Thanksgiving


Whiskey makes me reflective.  So it is with two ounces of reflection to consume I turn to Thanksgiving.

Many societies have a Thanksgiving or Harvest Festival.  It seems it is part of the human condition, no matter if you’re in Korea with Chuseok, Nigeria and Argungu Fishing Festival or America and our Thanksgiving.  It is a period to celebrate your success in gathering enough to survive the hard days ahead.

But there is another dimension to the holiday.  I just finished ‘Moscow Rules,’ an overview history of the CIA attempts to gather intelligence in Moscow during the Cold War and up to Mr. Putin.  It talks about successes and failures and the operational rules they developed.  But the between-the-lines story is the poverty, paranoia, fear and unhappiness that pervade Russian society.

Imagine always being under observation.

If you think you have it bad, imagine a society in which you could be reported to the secret police because some stranger asks you where the bus line is.

Since the founding of the American civilization somebody has ensured we have enough, that we have options available, that we have a system of laws (no matter how clumsy) that help define our open society.  Those somebodies have to be us.  We are the soldier, the doctor, the fireman, the person on jury duty, the farmer, the taxpayer, the person who picks up the junk some idiot left in the park.
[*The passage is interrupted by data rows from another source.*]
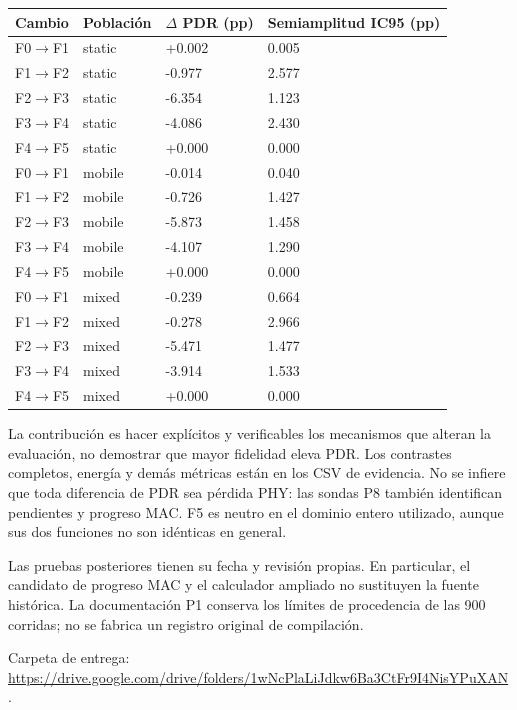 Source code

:\documentclass[10pt,a4paper]{article}
\begin{document}
\begin{longtable}{llll}\toprule Cambio & Población & $\Delta$ PDR (pp) & Semiamplitud IC95 (pp)\\\midrule\endhead
F0$\to$F1 & static & +0.002 & 0.005\\
F1$\to$F2 & static & -0.977 & 2.577\\
F2$\to$F3 & static & -6.354 & 1.123\\
F3$\to$F4 & static & -4.086 & 2.430\\
F4$\to$F5 & static & +0.000 & 0.000\\
F0$\to$F1 & mobile & -0.014 & 0.040\\
F1$\to$F2 & mobile & -0.726 & 1.427\\
F2$\to$F3 & mobile & -5.873 & 1.458\\
F3$\to$F4 & mobile & -4.107 & 1.290\\
F4$\to$F5 & mobile & +0.000 & 0.000\\
F0$\to$F1 & mixed & -0.239 & 0.664\\
F1$\to$F2 & mixed & -0.278 & 2.966\\
F2$\to$F3 & mixed & -5.471 & 1.477\\
F3$\to$F4 & mixed & -3.914 & 1.533\\
F4$\to$F5 & mixed & +0.000 & 0.000\\
\bottomrule\end{longtable}
La contribución es hacer explícitos y verificables los mecanismos que alteran
la evaluación, no demostrar que mayor fidelidad eleva PDR. Los contrastes
completos, energía y demás métricas están en los CSV de evidencia. No se
infiere que toda diferencia de PDR sea pérdida PHY: las sondas P8 también
identifican pendientes y progreso MAC. F5 es neutro en el dominio entero
utilizado, aunque sus dos funciones no son idénticas en general.

Las pruebas posteriores tienen su fecha y revisión propias. En particular,
el candidato de progreso MAC y el calculador ampliado no sustituyen la fuente
histórica. La documentación P1 conserva los límites de procedencia de las
900 corridas; no se fabrica un registro original de compilación.

Carpeta de entrega: \url{https://drive.google.com/drive/folders/1wNcPlaLiJdkw6Ba3CtFr9I4NisYPuXAN}.
\end{document}
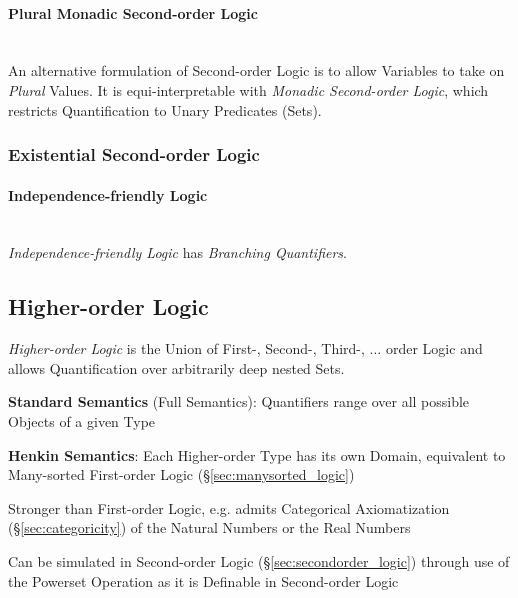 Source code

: \paragraph{Plural Monadic Second-order Logic}\hfill
\label{sec:plural_monadic_secondorder}\hfill \\

An alternative formulation of Second-order Logic is to allow Variables
to take on \emph{Plural} Values. It is equi-interpretable with
\emph{Monadic Second-order Logic}, which restricts Quantification to
Unary Predicates (Sets).



\subsubsection{Existential Second-order Logic}
\label{sec:existential_secondorder}

\paragraph{Independence-friendly\hfill
  Logic}\label{sec:independence_logic}\hfill \\

\emph{Independence-friendly Logic} has \emph{Branching Quantifiers}.



\subsection{Higher-order Logic}\label{sec:higherorder_logic}

\emph{Higher-order Logic} is the Union of First-, Second-, Third-,
$\ldots$ order Logic and allows Quantification over arbitrarily deep
nested Sets.

\textbf{Standard Semantics} (Full Semantics): Quantifiers range over all
possible Objects of a given Type

\textbf{Henkin Semantics}: Each Higher-order Type has its own Domain,
equivalent to Many-sorted First-order Logic
(\S\ref{sec:manysorted_logic})

Stronger than First-order Logic, e.g. admits Categorical
Axiomatization (\S\ref{sec:categoricity}) of the Natural Numbers or
the Real Numbers

Can be simulated in Second-order Logic (\S\ref{sec:secondorder_logic})
through use of the Powerset Operation as it is Definable in
Second-order Logic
We need to be the person who dimes out the dealer selling poison to someone else’s child, the person who says something to the authorities about the underage girls on the street corner, the person who accepts the burden of civic virtue.

Not everyone does can or will do this.  The ratio of doers to non-doers will determine what kind of country, what kind of society we will have tomorrow and the day after that.

We should be thankful for these people.  I know I am.

Happy Thanksgiving!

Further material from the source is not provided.